When this dignitary had advanced up to Butler and to Jeanie, “I take the freedom, Mr. Deans,” he said in a very consequential manner, “to salute your daughter, whilk I presume this young lass to be—I kiss every pretty girl that comes to Roseneath, in virtue of my office.” Having made this gallant speech, he took out his quid, saluted Jeanie with a hearty smack, and bade her welcome to Argyle’s country. Then addressing Butler, he said, “Ye maun gang ower and meet the carle ministers yonder the Morn, for they will want to do your job, and synd it down with usquebaugh doubtless—they seldom make dry wark in this kintra.”

“And the Laird”—said David Deans, addressing Butler in farther explanation—

“The Captain, man,” interrupted Duncan; “folk winna ken wha ye are speaking aboot, unless ye gie shentlemens their proper title.”

“The Captain, then,” said David, “assures me that the call is unanimous on the part of the parishioners—a real harmonious call, Reuben.”

“I pelieve,” said Duncan, “it was as harmonious as could pe expected, when the tae half o’ the bodies were clavering Sassenach, and the t’other skirting Gaelic, like sea-maws and clackgeese before a storm. Ane wad hae needed the gift of tongues to ken preceesely what they said—but I pelieve the best end of it was, ‘Long live MacCallummore and Knockdunder!’—And as to its being an unanimous call, I wad be glad to ken fat business the carles have to call ony thing or ony body but what the Duke and mysell likes!”

“Nevertheless,” said Mr. Butler, “if any of the parishioners have any scruples, which sometimes happen in the mind of sincere professors, I should be happy of an opportunity of trying to remove—”

“Never fash your peard about it, man,” interrupted Duncan Knock—“Leave it a’ to me.—Scruple! deil ane o’ them has been bred up to scruple onything that they’re bidden to do. And if sic a thing suld happen as ye speak o’, ye sall see the sincere professor, as ye ca’ him, towed at the stern of my boat for a few furlongs. I’ll try if the water of the Haly Loch winna wash off scruples as weel as fleas—Cot tam!”

The rest of Duncan’s threat was lost in a growling gargling sort of sound, which he made in his throat, and which menaced recusants with no gentle means of conversion. David Deans would certainly have given battle in defence of the right of the Christian congregation to be consulted in the choice of their own pastor, which, in his estimation, was one of the choicest and most inalienable of their privileges; but he had again engaged in close conversation with Jeanie, and, with more interest than he was in use to take in affairs foreign alike to his occupation and to his religious tenets, was inquiring into the particulars of her London journey. This was, perhaps, fortunate for the newformed friendship betwixt him and the Captain of Knockdunder, which rested, in David’s estimation, upon the proofs he had given of his skill in managing stock; but, in reality, upon the special charge transmitted to Duncan from the Duke and his agent, to behave with the utmost attention to Deans and his family.
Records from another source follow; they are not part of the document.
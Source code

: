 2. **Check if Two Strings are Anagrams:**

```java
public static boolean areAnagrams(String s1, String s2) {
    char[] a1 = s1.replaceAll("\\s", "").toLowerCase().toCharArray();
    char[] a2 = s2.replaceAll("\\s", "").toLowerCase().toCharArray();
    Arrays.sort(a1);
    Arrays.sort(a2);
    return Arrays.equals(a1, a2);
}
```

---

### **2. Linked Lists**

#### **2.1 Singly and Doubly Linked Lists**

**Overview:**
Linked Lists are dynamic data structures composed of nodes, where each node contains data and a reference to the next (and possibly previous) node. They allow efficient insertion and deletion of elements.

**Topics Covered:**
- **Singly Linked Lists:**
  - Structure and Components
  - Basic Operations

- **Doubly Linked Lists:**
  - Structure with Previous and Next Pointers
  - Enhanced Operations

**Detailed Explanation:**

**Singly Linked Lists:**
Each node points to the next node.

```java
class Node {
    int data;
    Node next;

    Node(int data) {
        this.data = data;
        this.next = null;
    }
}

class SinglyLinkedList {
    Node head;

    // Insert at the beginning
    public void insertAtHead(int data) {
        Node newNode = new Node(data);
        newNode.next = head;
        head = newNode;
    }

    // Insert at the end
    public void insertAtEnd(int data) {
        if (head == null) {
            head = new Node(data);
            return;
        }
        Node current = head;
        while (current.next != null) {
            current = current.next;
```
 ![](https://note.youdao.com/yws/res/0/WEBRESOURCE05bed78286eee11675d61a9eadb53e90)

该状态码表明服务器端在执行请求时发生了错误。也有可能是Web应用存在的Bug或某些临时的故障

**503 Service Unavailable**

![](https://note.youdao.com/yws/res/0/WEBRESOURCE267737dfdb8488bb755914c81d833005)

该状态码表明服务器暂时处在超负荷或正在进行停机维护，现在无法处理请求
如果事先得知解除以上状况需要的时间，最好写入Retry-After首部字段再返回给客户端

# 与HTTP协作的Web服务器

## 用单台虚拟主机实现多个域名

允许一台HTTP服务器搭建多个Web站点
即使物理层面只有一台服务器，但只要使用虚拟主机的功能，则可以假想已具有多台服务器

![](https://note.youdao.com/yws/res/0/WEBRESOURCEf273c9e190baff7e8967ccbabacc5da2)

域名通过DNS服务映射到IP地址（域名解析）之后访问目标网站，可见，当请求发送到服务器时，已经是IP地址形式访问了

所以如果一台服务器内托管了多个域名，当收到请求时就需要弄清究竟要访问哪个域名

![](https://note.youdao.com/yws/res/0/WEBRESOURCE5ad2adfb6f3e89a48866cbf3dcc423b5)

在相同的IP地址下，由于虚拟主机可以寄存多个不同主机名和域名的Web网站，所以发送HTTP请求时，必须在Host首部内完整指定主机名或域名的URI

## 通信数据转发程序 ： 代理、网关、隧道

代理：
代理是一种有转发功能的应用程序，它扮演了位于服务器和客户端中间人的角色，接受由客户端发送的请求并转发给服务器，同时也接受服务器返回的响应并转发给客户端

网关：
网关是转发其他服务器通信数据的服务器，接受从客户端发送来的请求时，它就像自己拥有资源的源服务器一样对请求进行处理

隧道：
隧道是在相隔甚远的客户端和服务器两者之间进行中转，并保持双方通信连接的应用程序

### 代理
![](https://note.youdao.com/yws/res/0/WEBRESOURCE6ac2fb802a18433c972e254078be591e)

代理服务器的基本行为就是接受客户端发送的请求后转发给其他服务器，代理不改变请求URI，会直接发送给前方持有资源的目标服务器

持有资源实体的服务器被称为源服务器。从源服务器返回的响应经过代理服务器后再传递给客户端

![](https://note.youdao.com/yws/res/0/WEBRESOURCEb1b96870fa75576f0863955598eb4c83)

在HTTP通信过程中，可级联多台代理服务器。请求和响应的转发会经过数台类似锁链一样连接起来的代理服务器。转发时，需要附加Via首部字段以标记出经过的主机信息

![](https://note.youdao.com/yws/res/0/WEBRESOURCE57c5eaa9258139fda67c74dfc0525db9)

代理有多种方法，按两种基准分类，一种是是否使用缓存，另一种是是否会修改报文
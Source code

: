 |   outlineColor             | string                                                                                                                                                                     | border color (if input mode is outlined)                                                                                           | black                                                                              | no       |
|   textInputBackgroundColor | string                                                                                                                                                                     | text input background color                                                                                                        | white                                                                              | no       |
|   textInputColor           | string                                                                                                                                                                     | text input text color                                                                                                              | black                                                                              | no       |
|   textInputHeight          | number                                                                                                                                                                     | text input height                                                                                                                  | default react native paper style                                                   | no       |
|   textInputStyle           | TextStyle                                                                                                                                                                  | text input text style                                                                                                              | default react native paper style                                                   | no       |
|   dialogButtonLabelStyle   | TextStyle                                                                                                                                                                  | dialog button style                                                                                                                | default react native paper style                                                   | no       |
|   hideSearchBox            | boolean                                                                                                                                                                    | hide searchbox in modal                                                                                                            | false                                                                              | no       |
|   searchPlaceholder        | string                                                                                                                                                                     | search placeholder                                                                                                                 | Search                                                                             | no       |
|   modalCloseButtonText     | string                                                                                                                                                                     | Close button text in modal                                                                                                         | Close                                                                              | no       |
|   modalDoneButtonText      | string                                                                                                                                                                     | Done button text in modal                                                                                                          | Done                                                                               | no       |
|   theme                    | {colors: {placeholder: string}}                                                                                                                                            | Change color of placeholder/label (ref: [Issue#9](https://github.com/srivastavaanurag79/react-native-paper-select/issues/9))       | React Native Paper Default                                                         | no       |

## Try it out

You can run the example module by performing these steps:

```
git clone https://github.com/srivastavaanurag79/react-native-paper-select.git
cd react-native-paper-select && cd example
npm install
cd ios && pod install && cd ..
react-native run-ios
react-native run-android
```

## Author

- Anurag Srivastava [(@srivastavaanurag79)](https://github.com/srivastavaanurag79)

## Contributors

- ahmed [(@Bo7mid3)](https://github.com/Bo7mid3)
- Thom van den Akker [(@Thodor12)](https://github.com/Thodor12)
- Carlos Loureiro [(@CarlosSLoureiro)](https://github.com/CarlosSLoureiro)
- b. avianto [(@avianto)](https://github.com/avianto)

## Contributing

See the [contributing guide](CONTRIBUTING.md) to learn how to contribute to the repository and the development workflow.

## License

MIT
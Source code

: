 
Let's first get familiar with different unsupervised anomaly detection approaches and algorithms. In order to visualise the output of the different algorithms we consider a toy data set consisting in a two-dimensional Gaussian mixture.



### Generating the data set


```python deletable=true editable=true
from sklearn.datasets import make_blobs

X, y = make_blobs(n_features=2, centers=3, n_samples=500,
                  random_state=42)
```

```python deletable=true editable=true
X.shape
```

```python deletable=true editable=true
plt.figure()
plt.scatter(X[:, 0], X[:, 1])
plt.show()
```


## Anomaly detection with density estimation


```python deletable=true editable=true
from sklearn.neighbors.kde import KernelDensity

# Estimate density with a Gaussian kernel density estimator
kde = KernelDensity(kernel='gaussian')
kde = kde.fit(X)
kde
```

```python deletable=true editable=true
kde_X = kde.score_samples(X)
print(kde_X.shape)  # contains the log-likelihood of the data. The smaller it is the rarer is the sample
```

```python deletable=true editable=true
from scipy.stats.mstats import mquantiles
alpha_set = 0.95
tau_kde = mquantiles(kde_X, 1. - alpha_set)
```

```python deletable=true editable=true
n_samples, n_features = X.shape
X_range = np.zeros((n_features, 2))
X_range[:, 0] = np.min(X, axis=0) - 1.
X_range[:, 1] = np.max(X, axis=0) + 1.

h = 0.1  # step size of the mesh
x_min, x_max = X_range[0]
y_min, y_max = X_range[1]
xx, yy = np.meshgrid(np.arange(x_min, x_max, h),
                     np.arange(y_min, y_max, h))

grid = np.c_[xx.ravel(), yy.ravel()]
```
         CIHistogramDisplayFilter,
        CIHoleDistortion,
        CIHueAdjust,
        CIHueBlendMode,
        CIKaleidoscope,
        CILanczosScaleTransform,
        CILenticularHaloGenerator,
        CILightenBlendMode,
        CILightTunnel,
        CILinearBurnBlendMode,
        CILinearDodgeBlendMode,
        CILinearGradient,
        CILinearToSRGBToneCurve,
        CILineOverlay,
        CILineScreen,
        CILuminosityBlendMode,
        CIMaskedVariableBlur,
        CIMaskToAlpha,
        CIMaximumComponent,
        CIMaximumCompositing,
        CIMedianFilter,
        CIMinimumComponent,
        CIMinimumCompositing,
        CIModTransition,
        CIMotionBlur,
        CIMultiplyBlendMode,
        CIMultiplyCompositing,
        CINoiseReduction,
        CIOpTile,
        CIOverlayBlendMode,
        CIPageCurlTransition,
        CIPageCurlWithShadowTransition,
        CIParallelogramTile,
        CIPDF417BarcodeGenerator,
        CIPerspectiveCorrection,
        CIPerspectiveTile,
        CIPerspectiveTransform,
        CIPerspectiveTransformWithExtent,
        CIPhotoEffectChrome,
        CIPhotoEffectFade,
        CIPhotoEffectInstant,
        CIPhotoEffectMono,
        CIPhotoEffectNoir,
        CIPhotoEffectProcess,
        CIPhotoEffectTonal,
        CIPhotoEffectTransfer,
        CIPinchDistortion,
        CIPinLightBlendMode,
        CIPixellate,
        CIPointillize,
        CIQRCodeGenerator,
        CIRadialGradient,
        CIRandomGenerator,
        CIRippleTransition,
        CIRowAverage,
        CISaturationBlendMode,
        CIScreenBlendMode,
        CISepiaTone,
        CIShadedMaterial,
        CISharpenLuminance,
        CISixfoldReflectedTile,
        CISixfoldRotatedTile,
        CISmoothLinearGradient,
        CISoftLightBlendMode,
“And now, sirs,” said Duncan, in a commanding tone, “I am to pray ye a’ to come in to your supper, for yonder is Mr. Archibald half famished, and a Saxon woman, that looks as if her een were fleeing out o’ her head wi’ fear and wonder, as if she had never seen a shentleman in a philabeg pefore.”

“And Reuben Butler,” said David, “will doubtless desire instantly to retire, that he may prepare his mind for the exercise of to-morrow, that his work may suit the day, and be an offering of a sweet savour in the nostrils of the reverend Presbytery!”

“Hout tout, man, it’s but little ye ken about them,” interrupted the Captain. “Teil a ane o’ them wad gie the savour of the hot venison pasty which I smell” (turning his squab nose up in the air) “a’ the way frae the Lodge, for a’ that Mr. Putler, or you either, can say to them.”

David groaned; but judging he had to do with a Gallio, as he said, did not think it worth his while to give battle. They followed the Captain to the house, and arranged themselves with great ceremony round a well-loaded supper-table. The only other circumstance of the evening worthy to be recorded is, that Butler pronounced the blessing; that Knockdunder found it too long, and David Deans censured it as too short, from which the charitable reader may conclude it was exactly the proper length.